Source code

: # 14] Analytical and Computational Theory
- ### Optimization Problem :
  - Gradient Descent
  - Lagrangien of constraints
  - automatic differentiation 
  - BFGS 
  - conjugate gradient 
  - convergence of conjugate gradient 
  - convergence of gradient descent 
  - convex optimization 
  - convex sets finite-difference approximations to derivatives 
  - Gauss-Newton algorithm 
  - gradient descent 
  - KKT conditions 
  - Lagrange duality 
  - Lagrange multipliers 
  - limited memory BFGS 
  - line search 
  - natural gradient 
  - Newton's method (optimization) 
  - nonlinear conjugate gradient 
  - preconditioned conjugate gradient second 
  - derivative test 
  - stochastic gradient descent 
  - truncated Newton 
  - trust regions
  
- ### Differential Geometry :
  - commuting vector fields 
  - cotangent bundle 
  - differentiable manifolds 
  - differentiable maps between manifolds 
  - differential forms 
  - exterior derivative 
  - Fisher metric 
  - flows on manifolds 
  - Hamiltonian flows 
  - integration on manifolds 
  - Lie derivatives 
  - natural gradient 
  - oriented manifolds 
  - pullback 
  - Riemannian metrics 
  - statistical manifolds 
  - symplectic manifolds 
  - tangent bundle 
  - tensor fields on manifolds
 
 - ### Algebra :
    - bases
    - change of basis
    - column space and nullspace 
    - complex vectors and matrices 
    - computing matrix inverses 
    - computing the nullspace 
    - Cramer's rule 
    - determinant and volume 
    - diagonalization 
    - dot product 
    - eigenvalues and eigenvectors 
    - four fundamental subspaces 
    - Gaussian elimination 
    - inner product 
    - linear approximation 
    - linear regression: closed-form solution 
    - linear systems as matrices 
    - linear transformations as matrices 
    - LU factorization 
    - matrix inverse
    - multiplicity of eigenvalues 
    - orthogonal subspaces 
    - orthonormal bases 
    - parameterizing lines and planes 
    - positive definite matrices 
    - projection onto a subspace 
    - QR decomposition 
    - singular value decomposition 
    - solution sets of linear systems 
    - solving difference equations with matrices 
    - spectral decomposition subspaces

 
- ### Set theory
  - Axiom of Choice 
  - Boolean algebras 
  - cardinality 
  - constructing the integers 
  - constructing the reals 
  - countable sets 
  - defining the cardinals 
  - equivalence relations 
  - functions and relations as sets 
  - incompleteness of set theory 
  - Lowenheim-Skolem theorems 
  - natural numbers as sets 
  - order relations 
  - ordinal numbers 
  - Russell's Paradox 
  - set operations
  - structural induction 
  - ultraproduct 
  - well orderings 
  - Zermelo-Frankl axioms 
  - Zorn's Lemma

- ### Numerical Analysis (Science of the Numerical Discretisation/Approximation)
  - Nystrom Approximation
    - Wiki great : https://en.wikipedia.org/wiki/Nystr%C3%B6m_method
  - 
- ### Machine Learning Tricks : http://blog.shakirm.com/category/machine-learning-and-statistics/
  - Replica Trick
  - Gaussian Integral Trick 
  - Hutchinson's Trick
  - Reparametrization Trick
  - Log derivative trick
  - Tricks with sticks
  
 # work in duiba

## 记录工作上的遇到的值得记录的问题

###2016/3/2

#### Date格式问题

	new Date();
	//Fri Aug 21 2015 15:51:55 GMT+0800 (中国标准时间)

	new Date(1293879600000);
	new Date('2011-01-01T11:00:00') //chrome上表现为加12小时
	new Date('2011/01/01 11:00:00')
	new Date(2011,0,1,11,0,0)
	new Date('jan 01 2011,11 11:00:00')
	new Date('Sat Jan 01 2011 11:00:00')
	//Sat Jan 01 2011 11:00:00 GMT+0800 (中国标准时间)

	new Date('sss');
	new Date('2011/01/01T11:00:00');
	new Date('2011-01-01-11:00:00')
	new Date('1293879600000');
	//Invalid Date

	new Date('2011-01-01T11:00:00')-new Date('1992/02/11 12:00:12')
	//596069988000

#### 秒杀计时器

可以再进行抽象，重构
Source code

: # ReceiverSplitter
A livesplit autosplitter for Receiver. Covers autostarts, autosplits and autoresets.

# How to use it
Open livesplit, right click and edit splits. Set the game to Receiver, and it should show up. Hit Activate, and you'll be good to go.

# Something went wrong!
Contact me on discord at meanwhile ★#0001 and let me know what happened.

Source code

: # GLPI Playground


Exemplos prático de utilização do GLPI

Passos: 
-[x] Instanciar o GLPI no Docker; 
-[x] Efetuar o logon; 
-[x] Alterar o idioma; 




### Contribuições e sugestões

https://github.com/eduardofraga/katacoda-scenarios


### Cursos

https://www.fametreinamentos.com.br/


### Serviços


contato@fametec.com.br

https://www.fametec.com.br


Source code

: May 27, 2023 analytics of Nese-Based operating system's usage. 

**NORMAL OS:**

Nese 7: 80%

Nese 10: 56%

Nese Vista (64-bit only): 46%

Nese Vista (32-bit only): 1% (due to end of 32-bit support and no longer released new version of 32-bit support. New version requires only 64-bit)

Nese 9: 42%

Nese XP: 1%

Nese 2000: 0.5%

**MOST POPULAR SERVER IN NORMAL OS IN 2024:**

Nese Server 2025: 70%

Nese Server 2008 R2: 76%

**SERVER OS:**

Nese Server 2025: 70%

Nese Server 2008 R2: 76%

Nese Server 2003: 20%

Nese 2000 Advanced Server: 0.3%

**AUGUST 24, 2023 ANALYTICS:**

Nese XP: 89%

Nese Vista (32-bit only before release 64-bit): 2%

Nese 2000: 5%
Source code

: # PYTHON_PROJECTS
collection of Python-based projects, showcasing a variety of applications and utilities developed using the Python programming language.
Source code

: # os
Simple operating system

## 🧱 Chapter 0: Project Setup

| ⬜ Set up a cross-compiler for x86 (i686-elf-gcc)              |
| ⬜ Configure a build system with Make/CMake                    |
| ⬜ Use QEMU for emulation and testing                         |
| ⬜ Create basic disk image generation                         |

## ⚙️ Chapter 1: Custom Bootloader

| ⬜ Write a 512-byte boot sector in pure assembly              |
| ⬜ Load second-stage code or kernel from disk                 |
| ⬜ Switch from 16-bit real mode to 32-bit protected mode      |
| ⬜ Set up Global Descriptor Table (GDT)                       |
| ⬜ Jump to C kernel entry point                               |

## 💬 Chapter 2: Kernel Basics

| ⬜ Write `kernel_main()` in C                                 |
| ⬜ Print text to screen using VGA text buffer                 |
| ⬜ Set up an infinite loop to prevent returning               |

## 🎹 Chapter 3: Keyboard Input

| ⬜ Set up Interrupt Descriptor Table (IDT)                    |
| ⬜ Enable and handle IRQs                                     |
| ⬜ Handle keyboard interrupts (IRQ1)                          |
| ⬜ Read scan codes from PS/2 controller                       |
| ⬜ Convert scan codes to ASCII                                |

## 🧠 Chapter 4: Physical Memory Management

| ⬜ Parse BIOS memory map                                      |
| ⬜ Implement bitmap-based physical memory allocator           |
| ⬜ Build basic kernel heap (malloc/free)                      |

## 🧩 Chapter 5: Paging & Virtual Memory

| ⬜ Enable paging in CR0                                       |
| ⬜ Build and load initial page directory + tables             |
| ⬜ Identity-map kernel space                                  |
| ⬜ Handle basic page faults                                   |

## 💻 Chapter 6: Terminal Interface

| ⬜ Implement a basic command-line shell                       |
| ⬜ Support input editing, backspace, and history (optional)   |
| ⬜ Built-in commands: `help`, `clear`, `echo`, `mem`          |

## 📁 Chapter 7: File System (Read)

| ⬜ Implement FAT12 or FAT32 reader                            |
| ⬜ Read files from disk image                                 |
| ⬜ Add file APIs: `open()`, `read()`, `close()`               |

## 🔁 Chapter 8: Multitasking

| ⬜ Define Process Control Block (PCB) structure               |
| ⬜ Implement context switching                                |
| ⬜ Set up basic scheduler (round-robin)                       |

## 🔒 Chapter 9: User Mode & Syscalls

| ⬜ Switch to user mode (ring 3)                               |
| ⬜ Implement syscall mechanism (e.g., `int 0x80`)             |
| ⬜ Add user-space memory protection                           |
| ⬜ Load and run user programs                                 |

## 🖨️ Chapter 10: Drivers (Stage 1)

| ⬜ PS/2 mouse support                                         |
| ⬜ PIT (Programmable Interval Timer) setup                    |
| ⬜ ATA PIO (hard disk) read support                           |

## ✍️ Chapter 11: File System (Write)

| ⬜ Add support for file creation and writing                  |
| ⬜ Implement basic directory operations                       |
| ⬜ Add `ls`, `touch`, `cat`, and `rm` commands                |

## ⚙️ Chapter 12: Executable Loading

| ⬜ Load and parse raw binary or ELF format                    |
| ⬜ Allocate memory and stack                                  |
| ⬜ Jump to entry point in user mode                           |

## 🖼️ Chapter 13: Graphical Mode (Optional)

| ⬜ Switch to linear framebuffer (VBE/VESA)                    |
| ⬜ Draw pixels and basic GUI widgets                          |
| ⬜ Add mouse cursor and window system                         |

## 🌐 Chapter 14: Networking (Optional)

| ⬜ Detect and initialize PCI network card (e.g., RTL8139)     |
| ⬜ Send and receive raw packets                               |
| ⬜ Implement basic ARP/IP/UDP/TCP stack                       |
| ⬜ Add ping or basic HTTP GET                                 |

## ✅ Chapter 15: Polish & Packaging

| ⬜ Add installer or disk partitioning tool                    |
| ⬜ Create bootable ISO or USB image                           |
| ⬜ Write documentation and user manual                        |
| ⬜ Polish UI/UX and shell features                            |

- - -

What you should do. All lines above from the one holding "- linear approximation" to the one holding "- constructing the integers", inclusive, are to be copied exactly; no other line is wanted.

Reply to the task.
    - linear approximation 
    - linear regression: closed-form solution 
    - linear systems as matrices 
    - linear transformations as matrices 
    - LU factorization 
    - matrix inverse
    - multiplicity of eigenvalues 
    - orthogonal subspaces 
    - orthonormal bases 
    - parameterizing lines and planes 
    - positive definite matrices 
    - projection onto a subspace 
    - QR decomposition 
    - singular value decomposition 
    - solution sets of linear systems 
    - solving difference equations with matrices 
    - spectral decomposition subspaces

 
- ### Set theory
  - Axiom of Choice 
  - Boolean algebras 
  - cardinality 
  - constructing the integers 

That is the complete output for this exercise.